A Prāṇāyāma Practice passed onto me many decades ago as a Pakkā (Pukka) teaching from Pattabhi Jois:
1. Inhale-Exhale Deeply – 5 Breaths
2. Inhale-Exhale Stop 20″ – 3 Breaths
3. Inhale Hold 30″ Exhale – 3 Breaths
4. Inhale-Exhale Deeply – 5 Breaths
5. Inhale Hold 20″ Exhale Stop 20″ – 2 Rounds N.S.
6. Inhale R Hold 20″ Exhale R Stop 20″ – 3 Breaths
7. Inhale L Hold 20″ Exhale L Stop 20″ – 3 Breaths
8. Inhale-Exhale Deeply – 5 Breaths
9. Bhastrika 50 breaths + 15″ Hold
10. Inhale-Exhale Deeply – 5 Breaths
11. Inhale R Hold 60″ Exhale L – 3 Breaths
12. Inhale L Hold 60″ Exhale R – 3 Breaths
13. Inhale Hold 60″ Exhale – 1 Round N.S.
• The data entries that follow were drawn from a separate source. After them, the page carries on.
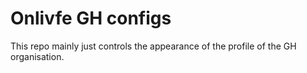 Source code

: # Onlivfe GH configs

This repo mainly just controls the appearance of the profile of the GH organisation.
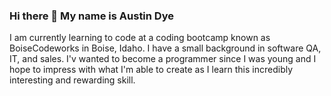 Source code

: ### Hi there 👋 My name is Austin Dye


I am currently learning to code at a coding bootcamp known as BoiseCodeworks in Boise, Idaho. 
I have a small background in software QA, IT, and sales. I'v wanted to become a programmer since 
I was young and I hope to impress with what I'm able to create as I learn this incredibly interesting and rewarding skill.
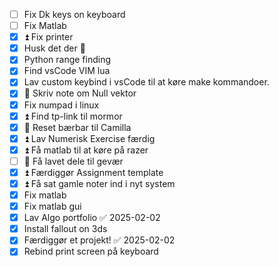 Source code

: - [ ] Fix Dk keys on keyboard
- [ ] Fix Matlab
- [x] ⏫  Fix printer
- [x] Husk det der 🔽
- [x] Python range finding
- [x] Find vsCode VIM lua
- [x] Lav custom keybind i vsCode til at køre make kommandoer.
- [x] 🔼 Skriv note om Null vektor
- [x] Fix numpad i linux
- [x] ⏫  Find tp-link til mormor
- [x] 🔺  Reset bærbar til Camilla
- [x] ⏫  Lav Numerisk Exercise færdig
- [x] ⏫  Få matlab til at køre på razer
- [ ] 🔼  Få lavet dele til gevær
- [x] ⏫ Færdiggør Assignment template
- [x] ⏫ Få sat gamle noter ind i nyt system
- [x] Fix matlab
- [x] Fix matlab gui
- [x] Lav Algo portfolio ✅ 2025-02-02
- [x] Install fallout on 3ds
- [x] Færdiggør et projekt! ✅ 2025-02-02
- [x] Rebind print screen på keyboard
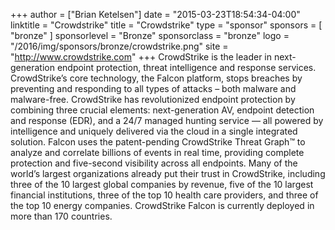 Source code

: +++
author = ["Brian Ketelsen"]
date = "2015-03-23T18:54:34-04:00"
linktitle = "Crowdstrike"
title = "Crowdstrike"
type = "sponsor"
sponsors = [ "bronze" ] 
sponsorlevel = "Bronze"
sponsorclass = "bronze"
logo = "/2016/img/sponsors/bronze/crowdstrike.png"
site = "http://www.crowdstrike.com"
+++
 CrowdStrike is the leader in next-generation endpoint protection, threat intelligence and response services. CrowdStrike’s core technology, the Falcon platform, stops breaches by preventing and responding to all types of attacks – both malware and malware-free. CrowdStrike has revolutionized endpoint protection by combining three crucial elements: next-generation AV, endpoint detection and response (EDR), and a 24/7 managed hunting service — all powered by intelligence and uniquely delivered via the cloud in a single integrated solution. Falcon uses the patent-pending CrowdStrike Threat Graph™ to analyze and correlate billions of events in real time, providing complete protection and five-second visibility across all endpoints. Many of the world’s largest organizations already put their trust in CrowdStrike, including three of the 10 largest global companies by revenue, five of the 10 largest financial institutions, three of the top 10 health care providers, and three of the top 10 energy companies. CrowdStrike Falcon is currently deployed in more than 170 countries.
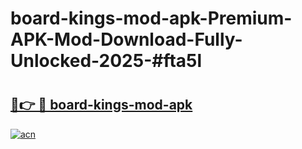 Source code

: # board-kings-mod-apk-Premium-APK-Mod-Download-Fully-Unlocked-2025-#fta5l

# <h2><a href="https://bedroomkl.my?title=board-kings-mod-apk&ref=1AP">🔗👉 🔴 board-kings-mod-apk</a></h2>

[![acn](https://github.com/user-attachments/assets/0f9c940e-d8b0-45ae-aac7-cd30a18b3e1c)](https://bedroomkl.my?title=board-kings-mod-apk&ref=1AP)

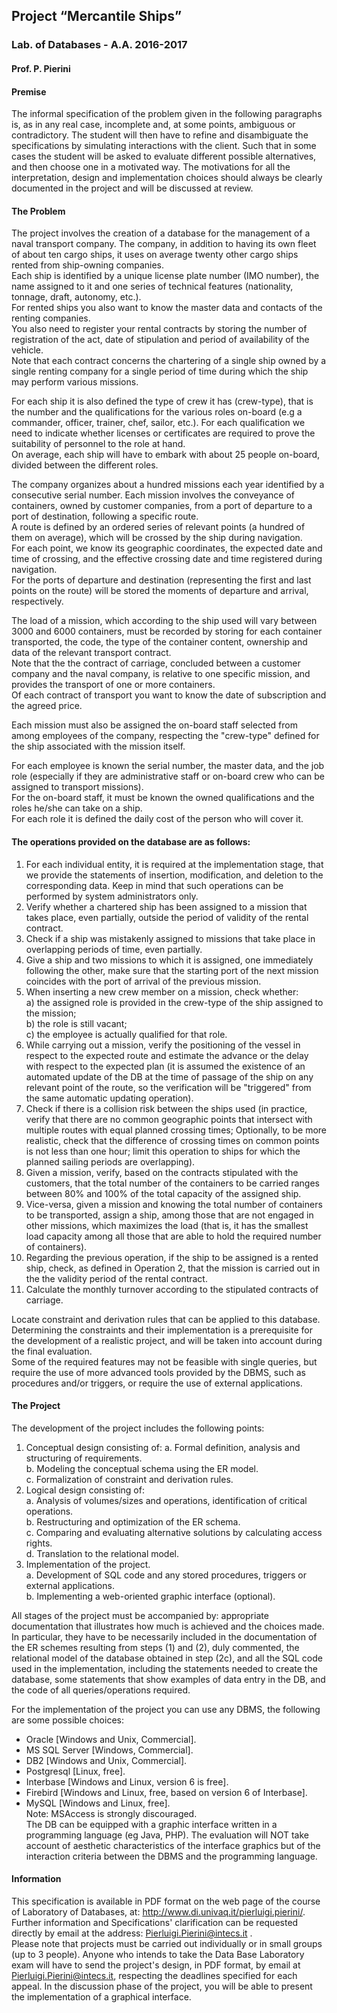 ## Project “Mercantile Ships”
### Lab. of Databases - A.A. 2016-2017
#### Prof. P. Pierini


#### Premise
The informal specification of the problem given in the following paragraphs is, as in any real case,
incomplete and, at some points, ambiguous or contradictory. The student will then have to refine and disambiguate the specifications by simulating interactions with the client. Such that in some cases the student will be asked to evaluate different possible alternatives, and then choose one
in a motivated way. The motivations for all the interpretation, design and implementation choices should always be clearly documented in the project and will be discussed
at review.  

#### The Problem
The project involves the creation of a database for the management of a naval transport company.
The company, in addition to having its own fleet of about ten cargo ships, it uses
on average twenty other cargo ships rented from ship-owning companies.  
Each ship is identified by a unique license plate number (IMO number), the name assigned to it and one
series of technical features (nationality, tonnage, draft, autonomy, etc.).  
For rented ships you also want to know the master data and contacts of the renting companies.  
You also need to register your rental contracts by storing the number of registration of the act, date of stipulation and period of availability of the vehicle.  
Note that each contract concerns the chartering of a single ship owned by a single renting company for a single period of time during which the ship may perform various missions.  

For each ship it is also defined the type of crew it has (crew-type), that is the number and the
qualifications for the various roles on-board (e.g a commander, officer, trainer, chef, sailor, etc.).   For each qualification we need to indicate whether licenses or certificates are required to prove the suitability of personnel to the role at hand.  
On average, each ship will have to embark with about 25 people on-board, divided between the different roles.  

The company organizes about a hundred missions each year identified by a consecutive serial number.   Each mission involves the conveyance of containers, owned by customer companies, from
a port of departure to a port of destination, following a specific route.  
A route is defined by an ordered series of relevant points (a hundred of them on average), which will be crossed by the ship during navigation.  
For each point, we know its geographic coordinates, the expected date and time of crossing, and the effective crossing date and time registered during navigation.  
For the ports of departure and destination
(representing the first and last points on the route) will be stored the moments of
departure and arrival, respectively.  

The load of a mission, which according to the ship used will vary between 3000 and 6000 containers,
must be recorded by storing for each container transported, the code, the type of the container
content, ownership and data of the relevant transport contract.  
Note that the the contract of carriage, concluded between a customer company and the naval company, is relative to one specific mission, and provides the transport of one or more containers.  
Of each contract of transport you want to know the date of subscription and the agreed price.  

Each mission must also be assigned the on-board staff selected from among employees of the company, respecting the "crew-type" defined for the ship associated with the mission itself.  

For each employee is known the serial number, the master data, and the job role (especially if they are administrative staff or on-board crew who can be assigned to transport missions).  
For the on-board staff, it must be known the owned qualifications and the roles he/she can take on a ship.  
For each role it is defined the daily cost of the person who will cover it.  

#### The operations provided on the database are as follows:
1. For each individual entity,  it is required at the implementation stage, that we provide the statements of insertion, modification, and deletion to the corresponding data. Keep in mind that such
operations can be performed by system administrators only.  
2. Verify whether a chartered ship has been assigned to a mission that takes place,
even partially, outside the period of validity of the rental contract.
3. Check if a ship was mistakenly assigned to missions that take place in overlapping periods of time, even partially.  
4. Give a ship and two missions to which it is assigned, one immediately following the other, make sure that the starting port of the next mission coincides with the port of arrival of the previous mission.  
5. When inserting a new crew member on a
mission, check whether:  
a) the assigned role is provided in the crew-type of the ship assigned to the mission;  
b) the role is still vacant;  
c) the employee is actually qualified for that role.  
6. While carrying out a mission, verify the positioning of the vessel in respect to the expected route and estimate the advance or the delay with respect to the expected plan (it is assumed the existence of an automated update of the DB at the time of passage of the ship on any relevant point of the route, so the verification will be "triggered" from the same automatic updating operation).  
7. Check if there is a collision risk between the ships used (in practice, verify that there are no common geographic points that intersect with multiple routes with equal planned crossing times; Optionally, to be more realistic, check that the difference of crossing times on common points is not less than one hour; limit this operation to ships for which the planned sailing periods are overlapping).  
8. Given a mission, verify, based on the contracts stipulated with the customers, that the total number of the containers to be carried  ranges between 80% and 100% of the total capacity of the assigned ship.  
9. Vice-versa, given a mission and knowing the total number of containers to be transported,
assign a ship, among those that are not engaged in other missions, which maximizes the load (that is, it has the smallest load capacity among all
those that are able to hold the required number of containers).  
10. Regarding the previous operation, if the ship to be assigned is a rented ship, check, as defined in Operation 2, that the mission is carried out in the the validity period of the rental contract.  
11. Calculate the monthly turnover according to the stipulated contracts of carriage.  

Locate constraint and derivation rules that can be applied to this database.  
Determining the constraints and their implementation is a prerequisite for the development of a realistic project, and will be taken into account during the final evaluation.  
Some of the required features may not be feasible with single queries, but require the use of more advanced tools provided by the DBMS, such as procedures and/or triggers, or require the use of external applications.  

#### The Project
The development of the project includes the following points:  
1. Conceptual design consisting of:
a. Formal definition, analysis and structuring of requirements.  
b. Modeling the conceptual schema using the ER model.  
c. Formalization of constraint and derivation rules.  
2. Logical design consisting of:  
a. Analysis of volumes/sizes and operations, identification of critical operations.  
b. Restructuring and optimization of the ER schema.  
c. Comparing and evaluating alternative solutions by calculating access rights.  
d. Translation to the relational model.  
3. Implementation of the project.  
a. Development of SQL code and any stored procedures, triggers or external applications.  
b. Implementing a web-oriented graphic interface (optional).  

All stages of the project must be accompanied by: appropriate documentation that illustrates
how much is achieved and the choices made. In particular, they have to be necessarily
included in the documentation of the ER schemes resulting from steps (1) and (2), duly
commented, the relational model of the database obtained in step (2c), and all the SQL code used in the implementation, including the statements needed to create the database, some statements that show examples of data entry in the DB, and the code of
all queries/operations required.  


For the implementation of the project you can use any DBMS, the following are some
possible choices:  
- Oracle [Windows and Unix, Commercial].  
- MS SQL Server [Windows, Commercial].  
- DB2 [Windows and Unix, Commercial].  
- Postgresql [Linux, free].  
- Interbase [Windows and Linux, version 6 is free].  
- Firebird [Windows and Linux, free, based on version 6 of Interbase].  
- MySQL [Windows and Linux, free].  
Note: MSAccess is strongly discouraged.  
The DB can be equipped with a graphic interface written in a programming language (eg Java, PHP). The evaluation will NOT take account of aesthetic characteristics of the interface graphics but of the interaction criteria between the DBMS and the programming language.  

#### Information
This specification is available in PDF format on the web page of the course of Laboratory of Databases, at:  http://www.di.univaq.it/pierluigi.pierini/.  
Further information and Specifications' clarification can be requested directly by email at the address: Pierluigi.Pierini@intecs.it .  
Please note that projects must be carried out individually or in small groups (up to 3 people).
Anyone who intends to take the Data Base Laboratory exam will have to send the project's design, in PDF format, by email at Pierluigi.Pierini@intecs.it,
respecting the deadlines specified for each appeal. In the discussion phase of the project, you will be able to present the implementation of a graphical interface.
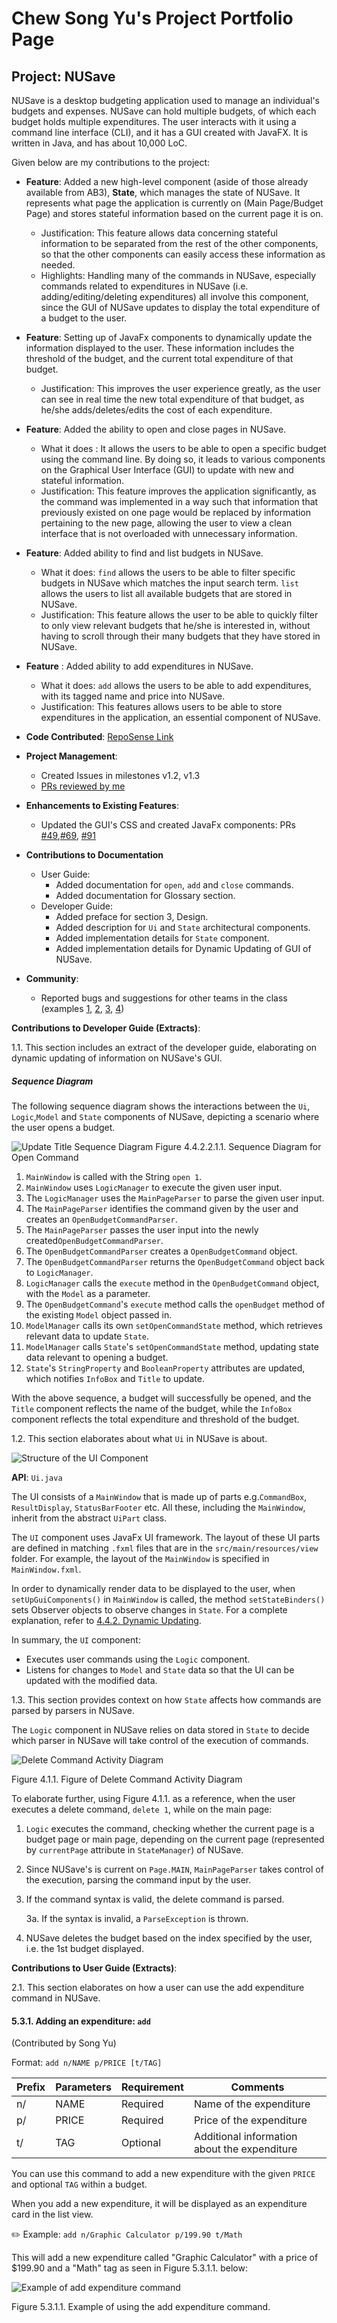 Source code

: # Chew Song Yu's Project Portfolio Page

## Project: NUSave

NUSave is a desktop budgeting application used to manage an individual's budgets and expenses. NUSave can hold multiple budgets, of which each budget holds multiple expenditures. The user interacts with it using a command line interface (CLI), and it has a GUI created with JavaFX. It is written in Java, and has about 10,000 LoC.

Given below are my contributions to the project:
-  **Feature**: Added a new high-level component (aside of those already available from AB3), **State**, which manages the state of NUSave. It represents what page the application is currently on (Main Page/Budget Page) and stores stateful information based on the current page it is on. 
	- Justification: This feature allows data concerning stateful information to be separated from the rest of the other components, so that the other components can easily access these information as needed. 
	- Highlights: Handling many of the commands in NUSave, especially commands related to expenditures in NUSave (i.e. adding/editing/deleting expenditures) all involve this component, since the GUI of NUSave updates to display the total expenditure of a budget to the user.
-  **Feature**: Setting up of JavaFx components to dynamically update the information displayed to the user. These information includes the threshold of the budget, and the current total expenditure of that budget.
	- Justification: This improves the user experience greatly, as the user can see in real time the new total expenditure of that budget, as he/she adds/deletes/edits the cost of each expenditure.
- **Feature**: Added the ability to open and close pages in NUSave.
	- What it does : It allows the users to be able to open a specific budget using the command line. By doing so, it leads to various components on the Graphical User Interface (GUI) to update with new and stateful information.
	- Justification: This feature improves the application significantly, as the command was implemented in a way such that information that previously existed on one page would be replaced by information pertaining to the new page, allowing the user to view a clean interface that is not overloaded with unnecessary information.
- **Feature**: Added ability to find and list budgets in NUSave.
	- What it does: `find` allows the users to be able to filter specific budgets in NUSave which matches the input search term. `list` allows the users to list all available budgets that are stored in NUSave.
	- Justification: This feature allows the user to be able to quickly filter to only view relevant budgets that he/she is interested in, without having to scroll through their many budgets that they have stored in NUSave.
- **Feature** : Added ability to add expenditures in NUSave.
	- What it does: `add` allows the users to be able to add expenditures, with its tagged name and price into NUSave.
	- Justification: This features allows users to be able to store expenditures in the application, an essential component of NUSave. 

- **Code Contributed**: [RepoSense Link](https://nus-cs2103-ay2021s1.github.io/tp-dashboard/#breakdown=true&search=&sort=groupTitle&sortWithin=title&since=2020-08-14&timeframe=commit&mergegroup=&groupSelect=groupByRepos&checkedFileTypes=docs~functional-code~test-code~other&tabOpen=true&tabType=authorship&tabAuthor=sogggy&tabRepo=AY2021S1-CS2103T-T11-4%2Ftp%5Bmaster%5D&authorshipIsMergeGroup=false&authorshipFileTypes=docs~functional-code~test-code)

- **Project Management**:
	- Created Issues in milestones v1.2, v1.3
	- [PRs reviewed by me](https://github.com/AY2021S1-CS2103T-T11-4/tp/pulls?q=is%3Apr+reviewed-by%3Asogggy)

- **Enhancements to Existing Features**:
	- Updated the GUI's CSS and created JavaFx components: PRs [#49](https://github.com/AY2021S1-CS2103T-T11-4/tp/pull/49),[#69](https://github.com/AY2021S1-CS2103T-T11-4/tp/pull/69), [#91](https://github.com/AY2021S1-CS2103T-T11-4/tp/pull/91)

- **Contributions to Documentation**
	- User Guide:
		- Added documentation for `open`, `add` and `close` commands.
		- Added documentation for Glossary section.
	- Developer Guide:
		- Added preface for section 3, Design.
		- Added description for `Ui` and `State` architectural components.
		- Added implementation details for `State` component.
		- Added implementation details for Dynamic Updating of GUI of NUSave. 

- **Community**:
	- Reported bugs and suggestions for other teams in the class (examples [1](https://github.com/AY2021S1-CS2103T-T12-3/tp/issues/215), [2](https://github.com/AY2021S1-CS2103T-T12-3/tp/issues/219), [3](https://github.com/AY2021S1-CS2103T-T12-3/tp/issues/215), [4](https://github.com/AY2021S1-CS2103T-T12-3/tp/issues/217))

**Contributions to Developer Guide (Extracts)**:

1.1. This section includes an extract of the developer guide, elaborating on dynamic updating of information 
on NUSave's GUI.

##### Sequence Diagram

The following sequence diagram shows the interactions between the `Ui`, `Logic`,`Model` and `State` components of NUSave,
depicting a scenario where the user opens a budget.

![Update Title Sequence Diagram](../images/UpdateTitleSequenceDiagram.png)
Figure 4.4.2.2.1.1. Sequence Diagram for Open Command

1. `MainWindow` is called with the String `open 1`.
2. `MainWindow` uses `LogicManager` to execute the given user input.
1. The `LogicManager` uses the `MainPageParser` to parse the given user input.
2. The `MainPageParser` identifies the command given by the user and creates an `OpenBudgetCommandParser`.
3. The `MainPageParser` passes the user input into the newly created`OpenBudgetCommandParser`.
4. The `OpenBudgetCommandParser` creates a `OpenBudgetCommand` object.
5. The `OpenBudgetCommandParser` returns the `OpenBudgetCommand` object back to `LogicManager`.
6. `LogicManager` calls the `execute` method in the `OpenBudgetCommand` object, with the `Model` as a 
parameter.
7. The `OpenBudgetCommand`'s `execute` method calls the `openBudget` method of the existing 
`Model` object passed in.
8. `ModelManager` calls its own `setOpenCommandState` method, which retrieves relevant data to update `State`.
9. `ModelManager` calls `State`'s `setOpenCommandState` method, updating state data relevant to opening a budget.
10. `State`'s `StringProperty` and `BooleanProperty` attributes are updated, which notifies `InfoBox`
and `Title` to update.

With the above sequence, a budget will successfully be opened, and the `Title` component reflects the name of 
the budget, while the `InfoBox` component reflects the total expenditure and threshold of the budget.
 
 1.2. This section elaborates about what `Ui` in NUSave is about.
 
 ![Structure of the UI Component](../images/UiClassDiagram.png)
 
 **API**: `Ui.java`
 
 The UI consists of a `MainWindow` that is made up of parts e.g.`CommandBox`, `ResultDisplay`,
 `StatusBarFooter` etc. All these, including the `MainWindow`, inherit from the abstract `UiPart` class.
 
 The `UI` component uses JavaFx UI framework. The layout of these UI parts are defined in matching `.fxml` files that are in the `src/main/resources/view` folder. For example, the layout of the `MainWindow` is specified in `MainWindow.fxml`.
 
 In order to dynamically render data to be displayed to the user, when `setUpGuiComponents()` in `MainWindow` is called, 
 the method `setStateBinders()` sets Observer objects to observe changes in `State`. For a complete explanation,
 refer to [4.4.2. Dynamic Updating](#442-dynamic-updating).
 
 In summary, the `UI` component:
 
 * Executes user commands using the `Logic` component.
 * Listens for changes to `Model` and `State` data so that the UI can be updated with the modified data.
 
1.3. This section provides context on how `State` affects how commands are parsed by parsers in NUSave.

The `Logic` component in NUSave relies on data stored in `State` to decide which parser in NUSave will take
control of the execution of commands.

![Delete Command Activity Diagram](../images/DeleteCommandActivityDiagram.png)

Figure 4.1.1. Figure of Delete Command Activity Diagram

To elaborate further, using Figure 4.1.1. as a reference, when the user executes a delete command, `delete 1`,
while on the main page:

1. `Logic` executes the command, checking whether the current page is a budget page or main page, depending on the 
current page (represented by `currentPage` attribute in `StateManager`) of NUSave.
2. Since NUSave's is current on `Page.MAIN`, `MainPageParser` takes control of the execution, parsing the command input by the user.
3. If the command syntax is valid, the delete command is parsed.

    3a. If the syntax is invalid, a `ParseException` is thrown.

4. NUSave deletes the budget based on the index specified by the user, i.e. the 1st budget displayed.

**Contributions to User Guide (Extracts)**:

2.1. This section elaborates on how a user can use the add expenditure command in NUSave.

#### 5.3.1. Adding an expenditure: `add`

(Contributed by Song Yu)

Format: `add n/NAME p/PRICE [t/TAG]`

Prefix | Parameters | Requirement | Comments
-------| -----------| ------------| ------
 n/    | NAME       | Required    | Name of the expenditure
 p/    | PRICE      | Required    | Price of the expenditure
 t/    | TAG        | Optional    | Additional information about the expenditure

You can use this command to add a new expenditure with the given `PRICE` and optional `TAG` within a budget.

When you add a new expenditure, it will be displayed as an expenditure card in the list view.
 
✏️ Example: `add n/Graphic Calculator p/199.90 t/Math`

This will add a new expenditure called "Graphic Calculator" with a price of $199.90 and a "Math" tag as seen in 
Figure 5.3.1.1. below:

![Example of add expenditure command](../images/CommandScreenShots/5_3_1_1_addExpenditure.png)

Figure 5.3.1.1. Example of using the add expenditure command.
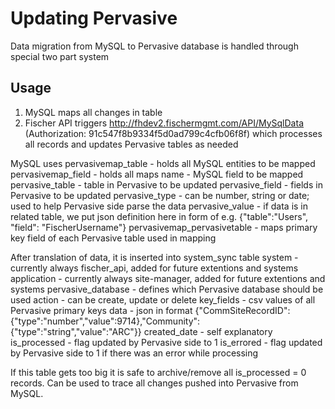 # Updating Pervasive

Data migration from MySQL to Pervasive database is handled through special two part system


## Usage
1. MySQL maps all changes in  table
2. Fischer API triggers http://fhdev2.fischermgmt.com/API/MySqlData (Authorization: 91c547f8b9334f5d0ad799c4cfb06f8f) which processes all records and updates Pervasive tables as needed

MySQL uses
pervasivemap_table - holds all MySQL entities to be mapped
pervasivemap_field - holds all maps
    name - MySQL field to be mapped
    pervasive_table - table in Pervasive to be updated
    pervasive_field - fields in Pervasive to be updated
    pervasive_type - can be number, string or date; used to help Pervasive side parse the data
    pervasive_value - if data is in related table, we put json definition here in form of e.g. {"table":"Users", "field": "FischerUsername"}
pervasivemap_pervasivetable - maps primary key field of each Pervasive table used in mapping

After translation of data, it is inserted into system_sync table
system - currently always fischer_api, added for future extentions and systems
application - currently always site-manager, added for future extentions and systems
pervasive_database - defines which Pervasive database should be used
action - can be create, update or delete
key_fields - csv values of all Pervasive primary keys
data - json in format {"CommSiteRecordID":{"type":"number","value":9714},"Community":{"type":"string","value":"ARC"}}
created_date - self explanatory
is_processed - flag updated by Pervasive side to 1
is_errored - flag updated by Pervasive side to 1 if there was an error while processing

If this table gets too big it is safe to archive/remove all is_processed = 0 records.
Can be used to trace all changes pushed into Pervasive from MySQL.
14. Inhale-Exhale Deeply – 5 Breaths
15. Śītalī + 15″ Hold
16.  Inhale-Exhale Deeply 5 Breaths
Certainly a practice that fulfils the meaning of Pakkā (cooked, ripe, fully formed) in terms of intensity and length.